Über den Lehrermangel in den Volksschulen möchte ich
nicht sprechen, genauso wenig wie über die desolaten Schulgebäude. Was man aber
feststellen muss, ist, dass nirgendwo das Versagen der sozialdemokratischen
Bildungspolitik so deutlich festgemacht werden kann wie im Bereich der Wiener
Pflichtschulen.
Die Ergebnisse der PISA-Studie haben wir in diesem
Haus ausführlich diskutiert. Verantwortlich dafür ist die Wiener SPÖ. (GR
Mag Thomas Reindl: Frau Kollegin, machen Sie sich nicht lächerlich, bitte!)

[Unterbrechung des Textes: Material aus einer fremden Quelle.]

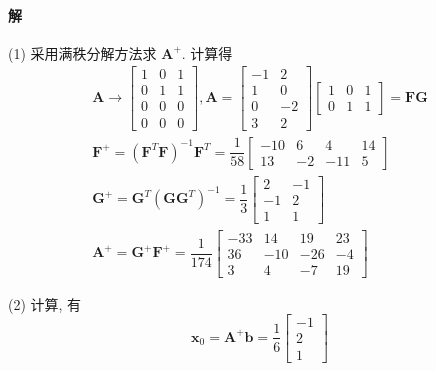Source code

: \documentclass[12pt, a4paper, oneside, fontset=none]{ctexart}
\begin{document}
\paragraph*{解} (1) 采用满秩分解方法求 $\bm{A}^+$. 计算得
\begin{gather*}
    \bm{A} \to \begin{bmatrix}
        1 & 0 & 1 \\
        0 & 1 & 1 \\
        0 & 0 & 0 \\
        0 & 0 & 0
    \end{bmatrix}, \bm{A} = \begin{bmatrix}
        -1 & 2  \\
        1  & 0  \\
        0  & -2 \\
        3  & 2
    \end{bmatrix}\begin{bmatrix}
        1 & 0 & 1 \\
        0 & 1 & 1
    \end{bmatrix} = \bm{FG} \\
    \bm{F}^+ = (\bm{F}^T\bm{F})^{-1}\bm{F}^T = \dfrac{1}{58}\begin{bmatrix}
        -10 & 6  & 4   & 14 \\
        13  & -2 & -11 & 5
    \end{bmatrix} \\
    \bm{G}^+ = \bm{G}^T(\bm{GG}^T)^{-1} = \dfrac{1}{3}\begin{bmatrix}
        2  & -1 \\
        -1 & 2  \\
        1  & 1
    \end{bmatrix} \\
    \bm{A}^+ = \bm{G}^+\bm{F}^+ = \dfrac{1}{174}\begin{bmatrix}
        -33 & 14  & 19  & 23 \\
        36  & -10 & -26 & -4 \\
        3   & 4   & -7  & 19
    \end{bmatrix}
\end{gather*}
\par (2) 计算, 有
$$
    \bm{x}_0 = \bm{A}^+\bm{b} =\dfrac{1}{6}\begin{bmatrix}
        -1 \\
        2  \\
        1
    \end{bmatrix}
$$
\end{document}
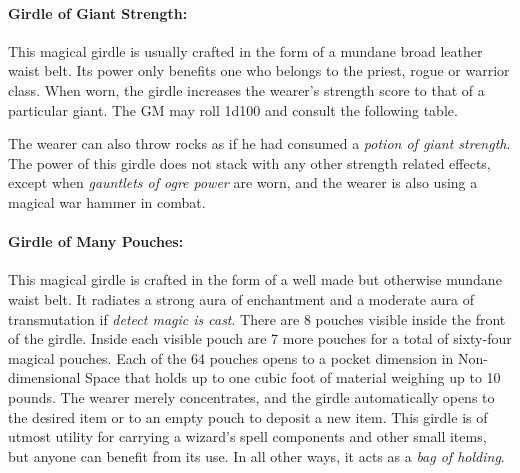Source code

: \begin{multicols}{2} 

\paragraph{Girdle of Giant Strength:} This magical girdle is usually crafted in the form of a mundane broad leather waist belt.  Its power only benefits one who belongs to the priest, rogue or warrior class.  When worn, the girdle increases the wearer's strength score to that of a particular giant.  The GM may roll 1d100 and consult the following table.

The wearer can also throw rocks as if he had consumed a \textit{potion of giant strength}.   The power of this girdle does not stack with any other strength related effects, except when \textit{gauntlets of ogre power} are worn, and the wearer is also using a magical war hammer in combat.

\paragraph{Girdle of Many Pouches:} This magical girdle is crafted in the form of a well made but otherwise mundane waist belt.  It radiates a strong aura of enchantment and a moderate aura of transmutation if \textit{detect magic is cast}.  There are 8 pouches visible inside the front of the girdle.  Inside each visible pouch are 7 more pouches for a total of sixty-four magical pouches.  Each of the 64 pouches opens to a pocket dimension in Non-dimensional Space that holds up to one cubic foot of material weighing up to 10 pounds.  The wearer merely concentrates, and the girdle automatically opens to the desired item or to an empty pouch to deposit a new item.  This girdle is of utmost utility for carrying a wizard's spell components and other small items, but anyone can benefit from its use.  In all other ways, it acts as a \textit{bag of holding}.


\end{multicols}
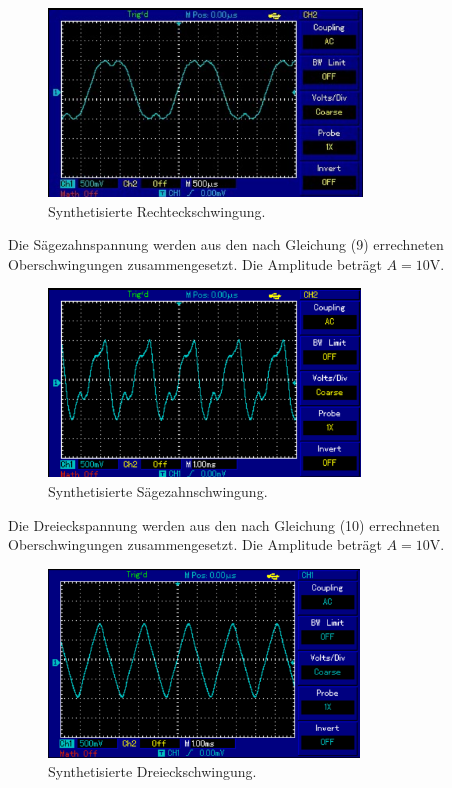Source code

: \begin{figure}[H]
  \centering
  \includegraphics[height=5cm]{rechteck.PNG}
  \caption{Synthetisierte Rechteckschwingung.}
  \label{fig:rechteck}
\end{figure}

Die Sägezahnspannung werden aus den nach Gleichung (9) errechneten Oberschwingungen zusammengesetzt.
Die Amplitude beträgt $A = 10$V.

\begin{figure}[H]
  \centering
  \includegraphics[height=5cm]{saegezahn.PNG}
  \caption{Synthetisierte Sägezahnschwingung.}
  \label{fig:saegezahn}
\end{figure}

\pagebreak

Die Dreieckspannung werden aus den nach Gleichung (10) errechneten Oberschwingungen zusammengesetzt.
Die Amplitude beträgt $A = 10$V.

\begin{figure}[H]
  \centering
  \includegraphics[height=5cm]{dreieck.PNG}
  \caption{Synthetisierte Dreieckschwingung.}
  \label{fig:dreieck}
\end{figure}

Eine Ursache für das schlechte Abschneiden ist nicht zuletzt der hohe Anteil
von Kindern, die die Unterrichtssprache nicht beherrschen. (GR Mag Thomas
Reindl: Ist ja unerhört!) 80 Prozent und mehr Kinder mit nichtdeutscher
Muttersprache in den Volkschulen in Wien, das ist ein Grund, warum wir so
schlechte Ergebnisse haben.
Ein weiterer Grund ist, dass noch immer - und immer
mehr - Kinder Angst vor der Schule haben. Wir haben zwar eine Herabsenkung des Bildungsniveaus,
trotzdem haben aber immer mehr Kinder Angst vor der Schule. Irgendetwas stimmt
also nicht mit der sozialistischen Bildungspolitik. (GR Mag Thomas Reindl:
Wir haben auch Angst vor dem BZÖ!)
Wir haben steigende Gewaltbereitschaft in den Wiener
Schulen. Das Benehmen der Kinder wird immer schlechter, und das ist gerade für
die Lehrerinnen und Lehrer ganz besonders schwierig. Es ist aber auch schlecht
für die Kinder auf ihrem weiteren Lebensweg.
Deshalb haben wir vom Bündnis Zukunft Wien eine
Elternschule gefordert, einen Antrag eingebracht für eine Elternschule nach dem
Modell der Stadt Hamm in Deutschland, ein Modell, das niederschwellig
funktioniert und auf einem Erziehungskonsens aller mit Kindern und Jugendlichen
beschäftigten Einrichtungen und Institutionen beruht. Aber die SPÖ, Frau StRin
Laska, hat das abgelehnt mit der Begründung, dass es in Wien schon alles gibt
und dass alles wunderbar funktioniert. Wenn alles so wunderbar funktioniert,
dann frage ich Sie, warum die Gewaltbereitschaft in Wiener Schulen so stark
steigend ist, warum Vandalismus so stark steigend ist und warum wir so
schlechte Ergebnisse bei der PISA-Studie haben.